Pour la première grève de la faim de sa vie, le Père Philippe Demeestère, SJ, 72 ans, aumônier du Secours catholique dans le Pas-de-Calais, a accepté d’être sous le feu des projecteurs. Mais le jésuite préfère agir dans la discrétion avec les migrants à Calais. Il relit pour nous cette expérience, partage projets et vœux pour 2022.

Comment avez-vous vécu spirituellement la grève de la faim ?

Faire une grève de la faim ne m’était jamais venu à l’esprit, sauf peut-être il y a trois ou quatre ans, lors d’une réunion inter-associative. Tout le monde m’avait regardé avec pitié. Personne ne voulait se démolir la santé ! Là, le contexte était différent et il n’était pas question de demander l’avis de qui que ce soit. C’est un hasard si nous nous sommes retrouvés à trois, Anaïs, Ludovic et moi.

Habiter dans une église a été une chance fantastique. Un vieux chant dit : « Qui habitera dans ta maison, Seigneur ? » De façon assez humoristique, je me suis dit : « Moi ! » C’est rare de pouvoir dormir dans une église. On pense au jeune Samuel et au vieil Eli dans le temple (cf. 1 Samuel, 1-10). Chaque matin commençait par une heure d’adoration ouverte aux paroissiens, suivie de l’office des Laudes. Pour moi, face à la cohorte des personnes, connues ou inconnues, qui souhaitait me rendre visite ou m’interviewer, l’église était un lieu de repos. J’ai pu vérifier jour après jour, en fonction des rencontres, que notre Dieu n’est pas n’importe quel dieu. On peut en être fiers ! Dieu nous accompagne dans notre histoire, dans notre actualité (cf. Deutéronome 4, 7).

Et puis, ça a été l’occasion pour moi de renouer avec une prière trinitaire. Chaque fois, cela mène à un déplacement.

Quelle forme votre engagement avec les migrants prend-il aujourd’hui ?

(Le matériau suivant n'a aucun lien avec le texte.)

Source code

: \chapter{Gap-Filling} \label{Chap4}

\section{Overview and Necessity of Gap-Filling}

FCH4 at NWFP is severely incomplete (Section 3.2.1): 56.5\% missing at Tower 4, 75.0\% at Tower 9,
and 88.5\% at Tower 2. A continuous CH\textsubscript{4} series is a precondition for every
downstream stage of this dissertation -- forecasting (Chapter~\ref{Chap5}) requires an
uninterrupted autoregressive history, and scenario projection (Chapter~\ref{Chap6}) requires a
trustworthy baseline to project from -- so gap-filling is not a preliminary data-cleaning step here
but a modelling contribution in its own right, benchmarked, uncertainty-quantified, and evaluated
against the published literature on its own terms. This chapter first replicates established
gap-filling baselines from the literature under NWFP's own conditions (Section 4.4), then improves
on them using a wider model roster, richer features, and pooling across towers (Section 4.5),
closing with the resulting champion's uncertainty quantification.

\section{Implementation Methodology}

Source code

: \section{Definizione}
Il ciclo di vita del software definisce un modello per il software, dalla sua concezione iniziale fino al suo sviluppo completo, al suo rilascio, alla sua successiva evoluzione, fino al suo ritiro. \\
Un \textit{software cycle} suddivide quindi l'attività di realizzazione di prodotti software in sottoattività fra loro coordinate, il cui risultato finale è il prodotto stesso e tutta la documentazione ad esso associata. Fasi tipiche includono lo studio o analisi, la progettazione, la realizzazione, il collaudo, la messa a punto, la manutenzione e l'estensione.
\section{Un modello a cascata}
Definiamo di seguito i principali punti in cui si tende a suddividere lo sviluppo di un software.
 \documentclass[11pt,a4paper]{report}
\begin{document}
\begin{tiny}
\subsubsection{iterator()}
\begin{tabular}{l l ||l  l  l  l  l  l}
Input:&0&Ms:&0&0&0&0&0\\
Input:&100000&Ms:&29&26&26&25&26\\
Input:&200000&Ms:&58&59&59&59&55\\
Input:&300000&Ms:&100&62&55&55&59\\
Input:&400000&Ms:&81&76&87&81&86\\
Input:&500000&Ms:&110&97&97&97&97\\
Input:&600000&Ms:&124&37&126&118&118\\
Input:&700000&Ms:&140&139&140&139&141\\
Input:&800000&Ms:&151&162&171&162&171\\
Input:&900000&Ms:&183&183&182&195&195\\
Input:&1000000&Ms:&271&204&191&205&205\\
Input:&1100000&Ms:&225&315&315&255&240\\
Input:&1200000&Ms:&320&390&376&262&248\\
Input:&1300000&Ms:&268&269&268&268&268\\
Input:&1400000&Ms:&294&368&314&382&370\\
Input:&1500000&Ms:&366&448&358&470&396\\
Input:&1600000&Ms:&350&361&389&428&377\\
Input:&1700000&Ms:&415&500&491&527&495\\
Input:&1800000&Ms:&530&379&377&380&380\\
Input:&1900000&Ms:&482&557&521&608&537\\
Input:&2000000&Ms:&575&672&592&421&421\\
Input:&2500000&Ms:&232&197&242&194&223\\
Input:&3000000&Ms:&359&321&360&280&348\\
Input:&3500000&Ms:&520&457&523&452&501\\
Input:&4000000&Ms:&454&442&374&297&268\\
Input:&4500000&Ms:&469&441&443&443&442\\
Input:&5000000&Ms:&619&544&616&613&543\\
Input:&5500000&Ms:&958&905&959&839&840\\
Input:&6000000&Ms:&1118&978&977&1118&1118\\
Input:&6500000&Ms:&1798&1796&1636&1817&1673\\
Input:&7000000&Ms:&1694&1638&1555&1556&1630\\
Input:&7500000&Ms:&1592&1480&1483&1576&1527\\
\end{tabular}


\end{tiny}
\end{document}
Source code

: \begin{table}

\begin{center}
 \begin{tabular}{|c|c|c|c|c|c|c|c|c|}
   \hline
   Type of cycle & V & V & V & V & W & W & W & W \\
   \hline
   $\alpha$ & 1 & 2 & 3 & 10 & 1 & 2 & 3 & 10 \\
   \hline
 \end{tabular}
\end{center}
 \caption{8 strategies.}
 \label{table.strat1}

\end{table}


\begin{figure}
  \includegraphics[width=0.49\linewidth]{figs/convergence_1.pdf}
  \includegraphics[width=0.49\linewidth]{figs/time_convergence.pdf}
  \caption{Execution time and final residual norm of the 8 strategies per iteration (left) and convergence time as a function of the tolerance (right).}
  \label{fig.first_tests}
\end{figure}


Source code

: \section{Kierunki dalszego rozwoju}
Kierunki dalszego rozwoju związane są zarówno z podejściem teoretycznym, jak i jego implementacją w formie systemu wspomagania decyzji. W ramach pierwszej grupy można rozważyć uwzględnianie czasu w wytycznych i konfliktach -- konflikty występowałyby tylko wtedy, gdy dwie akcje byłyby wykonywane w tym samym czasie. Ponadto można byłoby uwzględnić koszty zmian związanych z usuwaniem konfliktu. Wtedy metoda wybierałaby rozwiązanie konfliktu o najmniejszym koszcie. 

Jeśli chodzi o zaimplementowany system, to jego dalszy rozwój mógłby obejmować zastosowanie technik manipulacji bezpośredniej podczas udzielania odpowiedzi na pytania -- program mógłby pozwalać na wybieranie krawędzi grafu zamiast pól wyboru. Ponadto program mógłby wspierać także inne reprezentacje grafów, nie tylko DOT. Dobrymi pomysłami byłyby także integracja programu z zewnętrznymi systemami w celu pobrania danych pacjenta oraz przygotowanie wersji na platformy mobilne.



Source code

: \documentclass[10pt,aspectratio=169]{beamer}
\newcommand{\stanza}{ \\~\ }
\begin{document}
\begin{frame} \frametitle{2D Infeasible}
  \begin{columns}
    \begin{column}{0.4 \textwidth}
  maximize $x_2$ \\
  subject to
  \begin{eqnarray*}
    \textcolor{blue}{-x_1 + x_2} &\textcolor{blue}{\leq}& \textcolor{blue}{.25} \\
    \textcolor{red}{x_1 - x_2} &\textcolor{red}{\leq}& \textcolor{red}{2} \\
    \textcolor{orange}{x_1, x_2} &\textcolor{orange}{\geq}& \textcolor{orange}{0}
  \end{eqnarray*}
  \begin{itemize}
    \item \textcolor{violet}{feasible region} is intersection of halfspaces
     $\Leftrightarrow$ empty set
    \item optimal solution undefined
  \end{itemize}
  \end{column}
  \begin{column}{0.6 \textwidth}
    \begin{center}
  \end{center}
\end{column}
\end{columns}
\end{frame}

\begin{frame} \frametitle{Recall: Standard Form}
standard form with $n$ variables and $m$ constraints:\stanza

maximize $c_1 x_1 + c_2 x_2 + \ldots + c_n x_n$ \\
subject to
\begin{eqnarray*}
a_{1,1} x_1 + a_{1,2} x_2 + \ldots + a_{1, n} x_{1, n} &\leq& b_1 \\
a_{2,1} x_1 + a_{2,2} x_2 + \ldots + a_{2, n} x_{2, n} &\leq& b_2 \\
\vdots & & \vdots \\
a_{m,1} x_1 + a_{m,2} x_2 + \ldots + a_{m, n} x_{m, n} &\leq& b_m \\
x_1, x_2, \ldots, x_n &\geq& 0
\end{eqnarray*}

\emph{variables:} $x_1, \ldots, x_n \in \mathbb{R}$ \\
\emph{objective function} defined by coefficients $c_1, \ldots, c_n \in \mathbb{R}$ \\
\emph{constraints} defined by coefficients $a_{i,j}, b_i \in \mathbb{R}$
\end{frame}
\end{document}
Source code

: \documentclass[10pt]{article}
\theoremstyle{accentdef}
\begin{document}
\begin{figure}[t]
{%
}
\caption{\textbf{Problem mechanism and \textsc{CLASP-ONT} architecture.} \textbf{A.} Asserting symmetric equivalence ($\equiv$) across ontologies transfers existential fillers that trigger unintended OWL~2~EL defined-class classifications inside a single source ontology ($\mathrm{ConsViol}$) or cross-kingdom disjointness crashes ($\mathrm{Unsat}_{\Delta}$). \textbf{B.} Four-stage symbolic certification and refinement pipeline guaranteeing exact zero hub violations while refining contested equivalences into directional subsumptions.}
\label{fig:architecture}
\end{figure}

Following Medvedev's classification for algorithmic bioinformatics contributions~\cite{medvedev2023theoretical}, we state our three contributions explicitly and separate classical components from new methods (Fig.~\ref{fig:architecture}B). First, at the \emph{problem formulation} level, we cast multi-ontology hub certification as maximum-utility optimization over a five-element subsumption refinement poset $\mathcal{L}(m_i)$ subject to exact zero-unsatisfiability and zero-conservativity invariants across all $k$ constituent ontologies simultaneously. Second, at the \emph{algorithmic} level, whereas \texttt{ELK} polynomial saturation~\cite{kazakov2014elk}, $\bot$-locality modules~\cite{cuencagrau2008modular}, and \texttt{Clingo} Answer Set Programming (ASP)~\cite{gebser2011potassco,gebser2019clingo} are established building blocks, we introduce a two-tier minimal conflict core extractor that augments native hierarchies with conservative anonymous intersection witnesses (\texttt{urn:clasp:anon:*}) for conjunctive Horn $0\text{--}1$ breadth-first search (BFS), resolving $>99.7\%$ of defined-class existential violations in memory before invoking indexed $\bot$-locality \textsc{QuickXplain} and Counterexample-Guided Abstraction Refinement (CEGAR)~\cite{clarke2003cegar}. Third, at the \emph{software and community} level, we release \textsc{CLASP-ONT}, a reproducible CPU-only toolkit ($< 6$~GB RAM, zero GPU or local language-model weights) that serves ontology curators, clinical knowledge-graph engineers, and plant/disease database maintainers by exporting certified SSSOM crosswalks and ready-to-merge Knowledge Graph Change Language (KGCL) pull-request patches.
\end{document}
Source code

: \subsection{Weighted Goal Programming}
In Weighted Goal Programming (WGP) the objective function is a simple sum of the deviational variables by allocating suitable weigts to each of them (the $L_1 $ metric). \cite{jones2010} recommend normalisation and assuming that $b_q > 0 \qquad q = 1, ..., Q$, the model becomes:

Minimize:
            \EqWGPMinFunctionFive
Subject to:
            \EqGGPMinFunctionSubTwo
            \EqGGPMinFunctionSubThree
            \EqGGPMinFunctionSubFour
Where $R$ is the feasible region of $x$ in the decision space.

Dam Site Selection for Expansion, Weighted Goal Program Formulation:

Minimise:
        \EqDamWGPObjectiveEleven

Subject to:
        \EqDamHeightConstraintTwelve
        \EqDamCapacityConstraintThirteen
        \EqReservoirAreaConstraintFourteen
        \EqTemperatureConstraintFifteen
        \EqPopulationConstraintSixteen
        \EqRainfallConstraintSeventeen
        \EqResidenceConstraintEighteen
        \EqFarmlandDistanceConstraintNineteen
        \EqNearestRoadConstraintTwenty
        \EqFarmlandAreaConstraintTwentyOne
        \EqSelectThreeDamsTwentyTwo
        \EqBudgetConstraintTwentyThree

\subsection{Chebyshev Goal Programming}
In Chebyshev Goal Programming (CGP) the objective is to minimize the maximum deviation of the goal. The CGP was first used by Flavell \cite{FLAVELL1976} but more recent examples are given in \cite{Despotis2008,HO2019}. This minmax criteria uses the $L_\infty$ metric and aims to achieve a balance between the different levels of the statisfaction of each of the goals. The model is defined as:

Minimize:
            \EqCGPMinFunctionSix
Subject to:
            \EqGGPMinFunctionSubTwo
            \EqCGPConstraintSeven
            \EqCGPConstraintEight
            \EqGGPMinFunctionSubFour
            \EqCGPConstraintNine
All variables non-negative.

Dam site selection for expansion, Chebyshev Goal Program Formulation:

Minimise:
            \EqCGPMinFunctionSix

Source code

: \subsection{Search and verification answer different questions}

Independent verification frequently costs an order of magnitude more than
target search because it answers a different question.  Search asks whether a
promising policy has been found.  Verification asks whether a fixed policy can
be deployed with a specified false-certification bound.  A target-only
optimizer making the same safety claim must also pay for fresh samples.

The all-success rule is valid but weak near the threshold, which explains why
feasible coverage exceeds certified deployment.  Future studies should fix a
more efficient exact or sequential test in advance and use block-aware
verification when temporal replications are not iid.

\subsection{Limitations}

Quand j’ai arrêté la grève de la faim, je suis allé dormir dans un des lieux de vie des Erythréens, pendant le temps de l’Avent. Je pensais qu’on m’accompagnerait. Les personnes qui vivent sous mon toit sont là plus ou moins régulièrement mais de la part des personnes de l’extérieur, l’accueil a été plutôt frileux… Là encore, j’y suis allé sans rien attendre. Il faut faire les choses comme on les sent.

Tout le monde s’entendra pour dire que la démarche ne sert à rien. Je voudrais revenir sur le sens qu’elle revêt pour moi, à l’approche de Noël. Quand veille-t-on quelqu’un ? Quand la personne est malade et qu’il n’y a plus rien à faire. Devant la fin de vie, l’homme est totalement impuissant. On peut seulement être présent. Il y a un peu cette dimension-là. Je pense au Psaume 138 : « La nuit comme le jour m’illumine » (verset 12). Cela ne signifie pas que la nuit ait la même lumière que le jour mais au cœur de la nuit – de nos désarrois, nos souffrances, nos perditions – une lumière se donne à nous. Je pense au sourire du Christ de Javier (photo). Ce petit rien, dans un lieu qui semble sans issue, crée une ouverture, très modeste et accessible à tous, qui ne nécessite pas de grands moyens mais qui renverse totalement la situation et fait de ce qui devrait être un joug pesant un matériau de construction pour l’avenir. C’est de l’ordre de l’expérimentation. Je l’ai vérifié par moi-même et ça change tout. Je suis quelqu’un de pragmatique en matière de spiritualité !

Vendredi 24 décembre au soir, nous célèbrerons la fête de Noël avec Mgr Olivier Leborgne, évêque d’Arras, à proximité de ce lieu de vie.

Quelles paroles de Noël souhaitez-vous partager ?

Depuis que je suis dans la Compagnie de Jésus, je suis marqué par un théologien orthodoxe qui rappelle que dans sa tradition, Jésus naît aux enfers, quand nous disons qu’il descend aux enfers après sa mort sur la Croix. Pour certains, tout est déjà plié. L’enfer signifie que la vie est derrière. Il n’y a pas de retour. Tout est joué. C’est définitif. Le vivant se remet entre les mains d’autres personnes. « J’ai besoin de vous pour être nourri, vêtu, etc. » Aujourd’hui on dit qu’il y a « empowerment » :  il est remis en capacité. Je trouve ça extraordinaire. Dans toutes les situations infernales, il existe cette possibilité. Cela nous rend à nouveau opérants et porteurs d’initiatives. Pour moi, cela suffit et je vais de l’avant.

Propos recueillis par Claire Rocher (SNMM)

Son message d’espérance pour 2022 : « Que le Dieu de tendresse soit avec vous »

"Comme dit un psaume, explique-t-il. On constate que les relations sont de plus en plus agressives. L’agressivité est à fleur de peau". 

"Je demande aussi à Dieu d’unifier notre cœur, poursuit le jésuite. Je souhaite que nous soyons de moins en moins éparpillés, que nous puissions rassembler un peu tout ce dont nous sommes faits, dans l’optique du service du Royaume. S’il s’agit de vivre l’eucharistie dans nos existences quotidiennes, que tout ce qui nous passe entre les mains soit matière à faire grandir et à grandir ensemble".